Although an internal client may help asset managers hone their problem solving capabilities and solutions infrastructure, it is not straightforward for them to replicate this for other institutions. The internal client may distract an organisation from properly servicing the needs of external entities, or raise suspicions that it will always get preferential treatment in trade execution.
In early 2012, AXA Investment Managers announced the appointment of Laurent Seyer from Lyxor to run its investment solutions operation, which Seyer soon retitled multi-asset-class solutions.
“I would say the cultural challenge is probably the trickiest,” says Seyer of the process of creating a solutions unit. “We are a large group and a global company with a significant business with our parent company. Operations are always a challenge but I do believe that for a global company like ours the biggest challenge is the cultural one.
Are solutions groups just a repackaging of old capabilities? Are they a rediscovery of a better form of interaction between asset managers and pension funds? Or are they a fundamentally new way for asset managers to interact with clients? Arguably they are a combination of the three.
“What asset managers can bring is the asset allocation capacity, access to expertise and the fiduciary aspect that we manage third-party money,” believes Seyer.

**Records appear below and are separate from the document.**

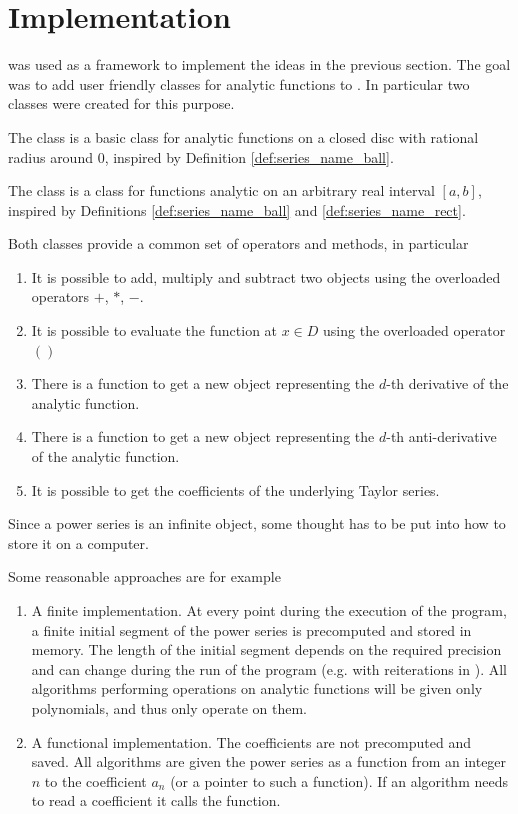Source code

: 	\section{Implementation}
		\irram was used as a framework to implement the ideas in the previous section.
		The goal was to add user friendly classes for analytic functions to \irram.
		In particular two classes were created for this purpose.

		The class \baana is a basic class for analytic functions on 
		a closed disc with rational radius around $0$, inspired by Definition \ref{def:series_name_ball}.

		The class \anarect is a class for functions analytic on an arbitrary real interval $[a,b]$, 
		inspired by Definitions \ref{def:series_name_ball} and \ref{def:series_name_rect}.

		Both classes provide a common set of operators and methods, in particular
		\begin{enumerate}
			\item It is possible to add, multiply and subtract two objects using the overloaded operators $+$, $*$, $-$.
			\item It is possible to evaluate the function at $x \in D$ using the overloaded operator $()$
			\item There is a function  to get a new object representing the $d$-th derivative of the analytic function.
			\item There is a function  to get a new object representing the $d$-th anti-derivative of the analytic function.
			\item It is possible to get the coefficients of the underlying Taylor series.
		\end{enumerate}

    Since a power series is an infinite object, some thought has to be put into
    how to store it on a computer.

    Some reasonable approaches are for example
		\begin{enumerate}
			\item A finite implementation. 
        At every point during the execution of the program, a finite initial
        segment of the power series is precomputed and stored in memory.
        The length of the initial segment depends on the required precision and
        can change during the run of the program (e.g. with reiterations in
        \irram).
        All algorithms performing operations on analytic functions will be
        given only polynomials, and thus only operate on them.
			\item A functional implementation.
        The coefficients are not precomputed and saved.
        All algorithms are given the power series as a function from an integer $n$ to the coefficient
			$a_n$ (or a pointer to such a function).
      If an algorithm needs to read a coefficient it calls the function.
		\end{enumerate}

Revenue generation Inevitably, solutions units will be judged by their shareholders on the revenue they generate. But the revenue generation potential for solutions is not as easy to forecast as in other areas of asset management, particularly where consultancy skills are in demand but there is no hourly billing, and where there is no certainty, of winning business for the execution of a particular service. But successful asset management solutions providers will have to live with this; pension funds will certainly see through asset managers where a ‘trusted partner’ culture is not embedded in the organisation, or solutions teams are thinly disguised asset gatherers.
Urwin points to longevity of relationships as a metric of success: “I think there is something a bit different about the solutions business,” he says. “It’s more about partnership, and partnerships that last a long time are good ones, so some element of longevity in these relationships demonstrates across a whole market cycle that clients have found it advantageous to work with us. It’s a loose definition of success and it’s not the only one but it’s a good one.”
Fluidity is certain in this market, and it is notable that SEI and Frank Russell started off as consultants but later moved away from this model towards implementation, as multi-managers and as delegated CIOs or fiduciary managers.
Others may adapt their business models, and many consultants, asset managers and large pension funds will converge on similar business models, involving elements of advice and implementation, with highly customised success criteria and remuneration structures. Where smaller providers cannot compete in terms of scale for the resources and computational systems necessary, they may collaborate on a formal or informal basis.
The perfect storm of low interest rates, underfunding, volatile markets and regulatory complexity will not abate for some time. Demand for solutions to real problems is certain to continue.